=== Section Start ===

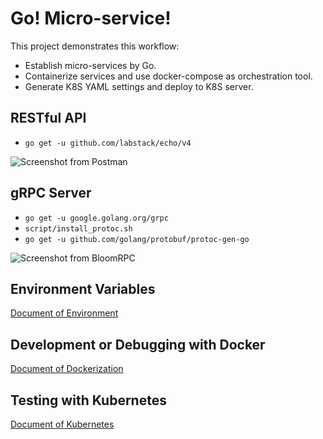 # Go! Micro-service!

This project demonstrates this workflow:

- Establish micro-services by Go.
- Containerize services and use docker-compose as orchestration tool. 
- Generate K8S YAML settings and deploy to K8S server.

## RESTful API

- `go get -u github.com/labstack/echo/v4`

![Screenshot from Postman](https://user-images.githubusercontent.com/13026209/82154525-bf4a7400-9898-11ea-8db1-0d61f649a624.png)

## gRPC Server

- `go get -u google.golang.org/grpc`
- `script/install_protoc.sh`
- `go get -u github.com/golang/protobuf/protoc-gen-go`

![Screenshot from BloomRPC](https://user-images.githubusercontent.com/13026209/82154562-e9039b00-9898-11ea-8bef-f7ee476e39c2.png)

## Environment Variables

[Document of Environment](env/README_env.md)

## Development or Debugging with Docker

[Document of Dockerization](docker/README_docker.md)

## Testing with Kubernetes

[Document of Kubernetes](k8s/README_k8s.md)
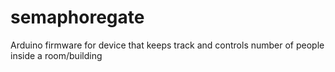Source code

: # semaphoregate
Arduino firmware for device that keeps track and controls number of people inside a room/building
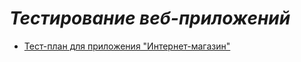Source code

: # ___Тестирование веб-приложений___
* [Тест-план для приложения "Интернет-магазин"](https://docs.google.com/spreadsheets/d/1xeu5qCVu5fpSzyRotnIUzK3dQp4gp0BJ4lr2gt_DZ-o/edit#gid=0) 

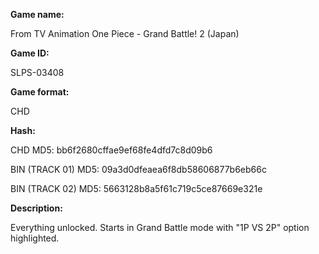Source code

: **Game name:**

From TV Animation One Piece - Grand Battle! 2 (Japan)

**Game ID:**

SLPS-03408

**Game format:**

CHD

**Hash:**

CHD MD5: bb6f2680cffae9ef68fe4dfd7c8d09b6

BIN (TRACK 01) MD5: 09a3d0dfeaea6f8db58606877b6eb66c

BIN (TRACK 02) MD5: 5663128b8a5f61c719c5ce87669e321e

**Description:**

Everything unlocked. Starts in Grand Battle mode with "1P VS 2P" option highlighted.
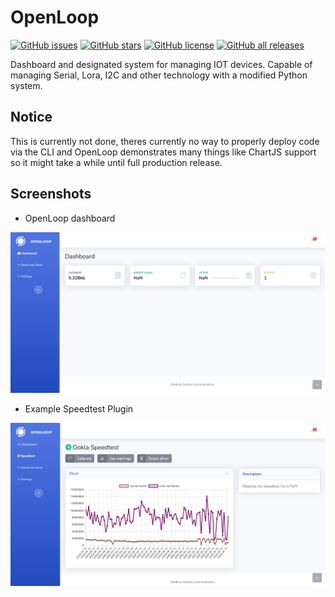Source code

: # OpenLoop
[![GitHub issues](https://img.shields.io/github/issues/CycloneBiz/OpenLoop?style=for-the-badge)](https://github.com/CycloneBiz/OpenLoop/issues)
[![GitHub stars](https://img.shields.io/github/stars/CycloneBiz/OpenLoop?style=for-the-badge)](https://github.com/CycloneBiz/OpenLoop/stargazers)
[![GitHub license](https://img.shields.io/github/license/CycloneBiz/OpenLoop?style=for-the-badge)](https://github.com/CycloneBiz/OpenLoop/blob/master/LICENSE) 
[![GitHub all releases](https://img.shields.io/github/downloads/CycloneBiz/OpenLoop/total?style=for-the-badge)](https://github.com/CycloneBiz/OpenLoop/releases)

Dashboard and designated system for managing IOT devices. Capable of managing Serial, Lora, I2C and other technology with a modified Python system.
## Notice
This is currently not done, theres currently no way to properly deploy code via the CLI and OpenLoop demonstrates many things like ChartJS support so it might take a while until full production release.
## Screenshots
- OpenLoop dashboard

![Dashboard](/screenshots/dashboard.png)
- Example Speedtest Plugin

![Speedtest Plugin](/screenshots/speedtest.png)
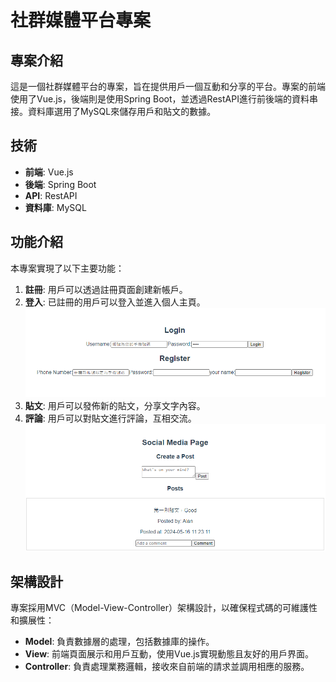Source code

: # 社群媒體平台專案

## 專案介紹
這是一個社群媒體平台的專案，旨在提供用戶一個互動和分享的平台。專案的前端使用了Vue.js，後端則是使用Spring Boot，並透過RestAPI進行前後端的資料串接。資料庫選用了MySQL來儲存用戶和貼文的數據。

## 技術
- **前端**: Vue.js
- **後端**: Spring Boot
- **API**: RestAPI
- **資料庫**: MySQL

## 功能介紹
本專案實現了以下主要功能：
1. **註冊**: 用戶可以透過註冊頁面創建新帳戶。
2. **登入**: 已註冊的用戶可以登入並進入個人主頁。
  ![image](https://github.com/Alan-Cheng/social-platform/blob/main/Login_Register.png)
4. **貼文**: 用戶可以發佈新的貼文，分享文字內容。
5. **評論**: 用戶可以對貼文進行評論，互相交流。
  ![image](https://github.com/Alan-Cheng/social-platform/blob/main/Social_Page.png)

## 架構設計
專案採用MVC（Model-View-Controller）架構設計，以確保程式碼的可維護性和擴展性：
- **Model**: 負責數據層的處理，包括數據庫的操作。
- **View**: 前端頁面展示和用戶互動，使用Vue.js實現動態且友好的用戶界面。
- **Controller**: 負責處理業務邏輯，接收來自前端的請求並調用相應的服務。
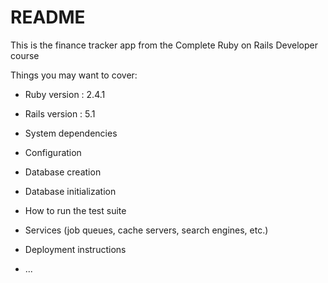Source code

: # README
This is the finance tracker app from the Complete Ruby on Rails Developer course


Things you may want to cover:

* Ruby version : 2.4.1

* Rails version : 5.1

* System dependencies

* Configuration

* Database creation

* Database initialization

* How to run the test suite

* Services (job queues, cache servers, search engines, etc.)

* Deployment instructions

* ...
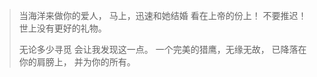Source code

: >当海洋来做你的爱人，
马上，迅速和她结婚
看在上帝的份上！
不要推迟！
世上没有更好的礼物。
>
>无论多少寻觅
会让我发现这一点。
一个完美的猎鹰，无缘无故，
已降落在你的肩膀上，
并为你的所有。
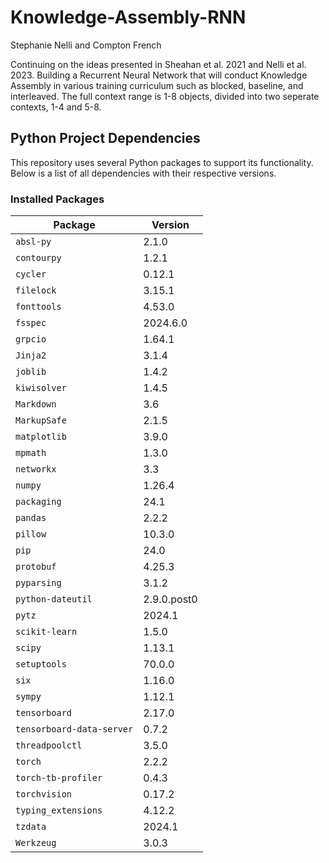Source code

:# Knowledge-Assembly-RNN
Stephanie Nelli and Compton French

Continuing on the ideas presented in Sheahan et al. 2021 and Nelli et al. 2023. Building a Recurrent Neural Network that will conduct Knowledge Assembly in various training curriculum such as blocked, baseline, and interleaved. The full context range is 1-8 objects, divided into two seperate contexts, 1-4 and 5-8.


## Python Project Dependencies

This repository uses several Python packages to support its functionality. Below is a list of all dependencies with their respective versions.

### Installed Packages

| Package                   | Version    |
|---------------------------|------------|
| `absl-py`                 | 2.1.0      |
| `contourpy`               | 1.2.1      |
| `cycler`                  | 0.12.1     |
| `filelock`                | 3.15.1     |
| `fonttools`               | 4.53.0     |
| `fsspec`                  | 2024.6.0   |
| `grpcio`                  | 1.64.1     |
| `Jinja2`                  | 3.1.4      |
| `joblib`                  | 1.4.2      |
| `kiwisolver`              | 1.4.5      |
| `Markdown`                | 3.6        |
| `MarkupSafe`              | 2.1.5      |
| `matplotlib`              | 3.9.0      |
| `mpmath`                  | 1.3.0      |
| `networkx`                | 3.3        |
| `numpy`                   | 1.26.4     |
| `packaging`               | 24.1       |
| `pandas`                  | 2.2.2      |
| `pillow`                  | 10.3.0     |
| `pip`                     | 24.0       |
| `protobuf`                | 4.25.3     |
| `pyparsing`               | 3.1.2      |
| `python-dateutil`         | 2.9.0.post0|
| `pytz`                    | 2024.1     |
| `scikit-learn`            | 1.5.0      |
| `scipy`                   | 1.13.1     |
| `setuptools`              | 70.0.0     |
| `six`                     | 1.16.0     |
| `sympy`                   | 1.12.1     |
| `tensorboard`             | 2.17.0     |
| `tensorboard-data-server` | 0.7.2      |
| `threadpoolctl`           | 3.5.0      |
| `torch`                   | 2.2.2      |
| `torch-tb-profiler`       | 0.4.3      |
| `torchvision`             | 0.17.2     |
| `typing_extensions`       | 4.12.2     |
| `tzdata`                  | 2024.1     |
| `Werkzeug`                | 3.0.3      |
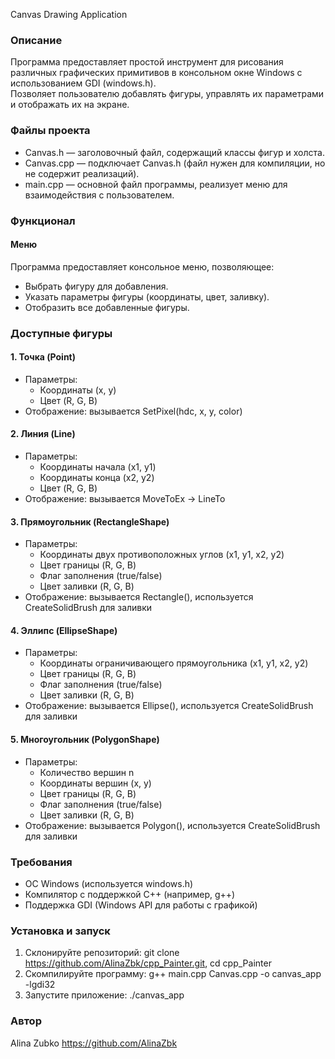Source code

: 
Canvas Drawing Application

### Описание
Программа предоставляет простой инструмент для рисования различных графических примитивов в консольном окне Windows с использованием GDI (windows.h).  
Позволяет пользователю добавлять фигуры, управлять их параметрами и отображать их на экране.

### Файлы проекта
- Canvas.h — заголовочный файл, содержащий классы фигур и холста.
- Canvas.cpp — подключает Canvas.h (файл нужен для компиляции, но не содержит реализаций).
- main.cpp — основной файл программы, реализует меню для взаимодействия с пользователем.

### Функционал
#### Меню
Программа предоставляет консольное меню, позволяющее:
- Выбрать фигуру для добавления.
- Указать параметры фигуры (координаты, цвет, заливку).
- Отобразить все добавленные фигуры.
  
### Доступные фигуры
#### 1. Точка (Point)
   - Параметры:
     - Координаты (x, y)
     - Цвет (R, G, B)
   - Отображение: вызывается SetPixel(hdc, x, y, color)

#### 2. Линия (Line)
   - Параметры:
     - Координаты начала (x1, y1)
     - Координаты конца (x2, y2)
     - Цвет (R, G, B)
   - Отображение: вызывается MoveToEx → LineTo

#### 3. Прямоугольник (RectangleShape)
   - Параметры:
     - Координаты двух противоположных углов (x1, y1, x2, y2)
     - Цвет границы (R, G, B)
     - Флаг заполнения (true/false)
     - Цвет заливки (R, G, B)
   - Отображение: вызывается Rectangle(), используется CreateSolidBrush для заливки

#### 4. Эллипс (EllipseShape)
   - Параметры:
     - Координаты ограничивающего прямоугольника (x1, y1, x2, y2)
     - Цвет границы (R, G, B)
     - Флаг заполнения (true/false)
     - Цвет заливки (R, G, B)
   - Отображение: вызывается Ellipse(), используется CreateSolidBrush для заливки

#### 5. Многоугольник (PolygonShape)
   - Параметры:
     - Количество вершин n
     - Координаты вершин (x, y)
     - Цвет границы (R, G, B)
     - Флаг заполнения (true/false)
     - Цвет заливки (R, G, B)
   - Отображение: вызывается Polygon(), используется CreateSolidBrush для заливки
     
### Требования
- ОС Windows (используется windows.h)
- Компилятор с поддержкой C++ (например, g++)
- Поддержка GDI (Windows API для работы с графикой)

### Установка и запуск
1. Склонируйте репозиторий:
   git clone https://github.com/AlinaZbk/cpp_Painter.git,
   cd cpp_Painter
2. Скомпилируйте программу:
g++ main.cpp Canvas.cpp -o canvas_app -lgdi32
3. Запустите приложение:
./canvas_app

### Автор
Alina Zubko https://github.com/AlinaZbk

=== Section End ===

Select every line of the records holding the string "with".

## Development or Debugging with Docker
## Testing with Kubernetes
Everything unlocked. Starts in Grand Battle mode with "1P VS 2P" option highlighted.
Dashboard and designated system for managing IOT devices. Capable of managing Serial, Lora, I2C and other technology with a modified Python system.
This repository uses several Python packages to support its functionality. Below is a list of all dependencies with their respective versions.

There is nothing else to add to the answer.